Do the United States and its allies have to stay in Afghanistan? On Monday in Kabul, diplomatic leaders from more than 60 countries gave a green light to Hamid Karzai for the new Afghan army to take on the responsibility of the country’s security in 2014. This is still on the distant horizon because, nine years after the beginning of the war, the interrogations into this military intervention are multiplying. This war is about to become one of the longest in the history of the United States.

There are signs of difficulty on the ground. Despite the presence of a multinational force comprised of some 130,000 soldiers put under the command of NATO, the forecasted offensive on Kandahar was constantly postponed, while the Marine operation in southern Afghanistan once again did not produce the expected results. Thus, the first questions and interrogations deal with the strategy adopted by Barack Obama at the end of 2009. After the commander of the ISAF, General Stanley McChrystal, was quoted speaking unfavorably about Vice President Joe Biden, he was dismissed.

This recent dismissal increased the uncertainties at the heart of a strategy based on “counter insurrection” doctrines, and now the plan is resting on the hope of successfully convincing civilians of the legitimacy of the intervention. Just as former President Bush did with relative success in Iraq, this strategy also includes a surge. But is the number of supplementary soldiers enough? French General Vincent Desportes, also recalled by his bosses, is in doubt. President Obama opted to send 30,000 soldiers more. “One has to either send 100,000 troops or none at all. It is impossible to wage a “semi-war,”” Desportes told Le Monde.

In addition, the efforts undertaken with the Afghan civilians have not amounted to much, especially in the south, bordering Pakistan, where the Taliban are growing stronger. The strategy is all the more difficult to apply since the president set July 2011 as the date for the beginning of the withdrawal of American troops. But if the formation of an Afghan army advanced, it is not certain that, even after four years, the strategy is capable of securing a country that is hard to control because of its geography and ethnic divisions.

Westerners especially must settle the situation on the objectives of this war by 2014, and their public opinions are becoming increasingly unfavorable. Initially, the Americans launched this intervention in order to find the people responsible for the attacks in 2001: bin Laden and al-Qaida. At the time, it had taken only weeks to overthrow the regime in Kabul. Today, it is not the least of paradoxes to see that the Americans and their allies must overcome the worst difficulties in order to win.

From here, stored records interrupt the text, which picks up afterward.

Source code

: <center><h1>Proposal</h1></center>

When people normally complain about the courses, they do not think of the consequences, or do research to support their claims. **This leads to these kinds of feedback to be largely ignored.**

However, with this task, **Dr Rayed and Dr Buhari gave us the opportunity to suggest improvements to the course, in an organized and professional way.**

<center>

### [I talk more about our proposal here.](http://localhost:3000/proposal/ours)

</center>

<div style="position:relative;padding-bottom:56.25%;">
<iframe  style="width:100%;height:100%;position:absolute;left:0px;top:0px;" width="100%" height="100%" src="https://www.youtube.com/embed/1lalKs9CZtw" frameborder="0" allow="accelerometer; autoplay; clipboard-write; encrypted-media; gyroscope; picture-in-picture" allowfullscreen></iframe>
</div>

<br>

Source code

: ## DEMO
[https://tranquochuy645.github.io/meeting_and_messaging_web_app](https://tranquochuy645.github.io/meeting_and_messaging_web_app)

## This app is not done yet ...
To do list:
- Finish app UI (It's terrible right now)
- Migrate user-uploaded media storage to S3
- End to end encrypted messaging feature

In another aspect, the reconstruction — or rather, the creation — of institutions is still very far from being regulated. Of course, some elections took place and the international coalition can also put forward its goals for women’s education, which in itself is a feat. But the exportation of democracy — as the neoconservatives surrounding President Bush saw it — has fallen into the domain of illusion.

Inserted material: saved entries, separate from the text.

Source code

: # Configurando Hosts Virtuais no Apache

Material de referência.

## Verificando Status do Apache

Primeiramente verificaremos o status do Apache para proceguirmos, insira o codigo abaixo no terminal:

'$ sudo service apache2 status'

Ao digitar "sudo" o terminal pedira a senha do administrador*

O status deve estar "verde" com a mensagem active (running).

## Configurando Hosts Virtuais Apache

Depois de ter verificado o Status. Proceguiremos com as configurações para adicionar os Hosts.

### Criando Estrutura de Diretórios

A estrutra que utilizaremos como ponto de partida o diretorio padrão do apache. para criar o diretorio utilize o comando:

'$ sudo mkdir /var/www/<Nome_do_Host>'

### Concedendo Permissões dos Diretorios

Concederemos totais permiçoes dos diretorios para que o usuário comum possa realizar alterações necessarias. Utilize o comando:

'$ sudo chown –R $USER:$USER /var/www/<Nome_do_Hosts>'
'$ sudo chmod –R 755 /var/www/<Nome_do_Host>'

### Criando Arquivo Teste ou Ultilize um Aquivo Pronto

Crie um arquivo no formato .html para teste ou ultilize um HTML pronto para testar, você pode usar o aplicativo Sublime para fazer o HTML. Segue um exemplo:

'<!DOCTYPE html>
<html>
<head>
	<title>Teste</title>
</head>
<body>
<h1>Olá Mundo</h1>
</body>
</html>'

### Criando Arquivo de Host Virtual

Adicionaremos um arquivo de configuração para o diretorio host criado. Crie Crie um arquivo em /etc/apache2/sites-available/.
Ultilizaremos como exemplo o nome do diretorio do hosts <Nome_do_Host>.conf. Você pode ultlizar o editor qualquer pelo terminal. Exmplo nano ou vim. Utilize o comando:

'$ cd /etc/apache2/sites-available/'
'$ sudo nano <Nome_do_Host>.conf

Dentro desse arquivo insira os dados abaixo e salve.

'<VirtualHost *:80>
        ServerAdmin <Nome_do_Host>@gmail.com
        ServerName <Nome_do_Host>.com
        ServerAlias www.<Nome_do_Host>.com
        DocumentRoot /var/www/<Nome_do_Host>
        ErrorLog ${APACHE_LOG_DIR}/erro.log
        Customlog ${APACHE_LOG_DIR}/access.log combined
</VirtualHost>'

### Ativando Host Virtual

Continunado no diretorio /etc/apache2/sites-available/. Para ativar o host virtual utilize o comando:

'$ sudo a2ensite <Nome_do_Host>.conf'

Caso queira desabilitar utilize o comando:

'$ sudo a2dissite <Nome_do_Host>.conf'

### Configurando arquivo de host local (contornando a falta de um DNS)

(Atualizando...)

The re-election of President Karzai was strongly criticized, especially by his principle rival, Abdullah Abdullah, and also by the leaders of the international coalition. Many are starting to speak out, such that the next legislative election in September has been postponed because an election involving some 2,500 candidates might transform itself into a war. Despite tens of billions of dollars of aid, Afghanistan is still one of the poorest countries in the world, and a big part of its economy still depends on opium trafficking, which finances the Taliban uprising. The decision was made during the international conference to let President Karzai run the government — with his budget — from now on, but the majority of the financial fluxes leave people questioning, with reason, the high level of corruption.

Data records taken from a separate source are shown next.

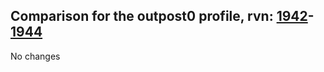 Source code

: ## Comparison for the outpost0 profile, rvn: [1942](https://github.com/PRO100KatYT/FortniteProfileRevisions/tree/main/profiles/outpost0/1942%20outpost0.json)-[1944](https://github.com/PRO100KatYT/FortniteProfileRevisions/tree/main/profiles/outpost0/1944%20outpost0.json)

No changes
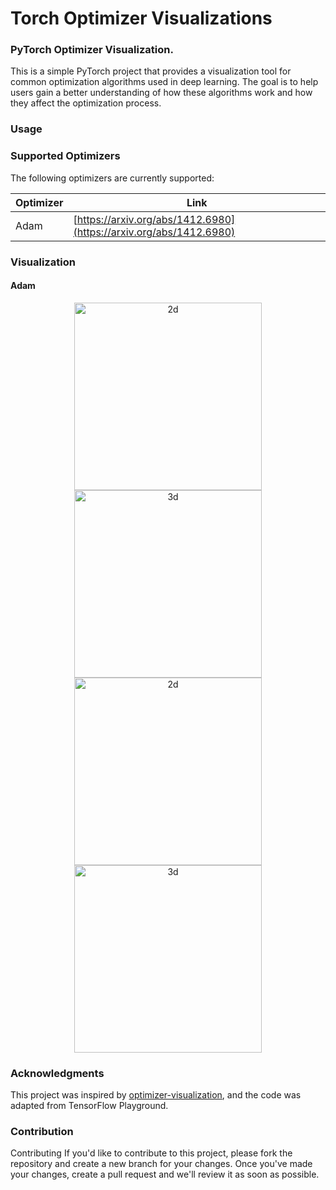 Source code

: # Torch Optimizer Visualizations

### PyTorch Optimizer Visualization.

This is a simple PyTorch project that provides a
visualization tool for common optimization algorithms
used in deep learning. The goal is to help users gain
a better understanding of how these algorithms work 
and how they affect the optimization process.

### Usage

### Supported Optimizers

The following optimizers are currently supported:

<center>

| Optimizer | Link |
|-----------|------|
| Adam      | [https://arxiv.org/abs/1412.6980](https://arxiv.org/abs/1412.6980) |

</center>

### Visualization

#### Adam 

<div align=center>
    <span class='gp-n'>
        <img src='https://github.com/tinyzqh/torch_optimizer_visualizations/blob/main/pic/rastrigin_2d.gif' width="300" alt="2d"/>
        <img src='https://github.com/tinyzqh/torch_optimizer_visualizations/blob/main/pic/rastrigin_3d.gif' width="300" alt="3d"/>
    </span>
</div>


<div align=center>
    <span class='gp-n'>
        <img src='https://github.com/tinyzqh/torch_optimizer_visualizations/blob/main/pic/rosenbrock_2d.gif' width="300" alt="2d"/>
        <img src='https://github.com/tinyzqh/torch_optimizer_visualizations/blob/main/pic/rosenbrock_3d.gif' width="300" alt="3d"/>
    </span>
</div>

### Acknowledgments

This project was inspired by [optimizer-visualization](https://github.com/Jaewan-Yun/optimizer-visualization), 
and the code was adapted from TensorFlow Playground.


### Contribution

Contributing
If you'd like to contribute to this project, 
please fork the repository and create a new branch 
for your changes. 
Once you've made your changes, 
create a pull request and we'll review it as soon as possible.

Of course, it is unimaginable to think that Afghanistan will become America’s grave, as it was for the USSR. But there is a risk that the hopeful withdrawal demanded of the American army will be quick. This could be a serious political setback for Barack Obama, who made the stability of Afghanistan one of the prime objectives in his presidency, and also for NATO, which is carrying out its first intervention “outside of its limits” (i.e. outside of Europe) since its creation.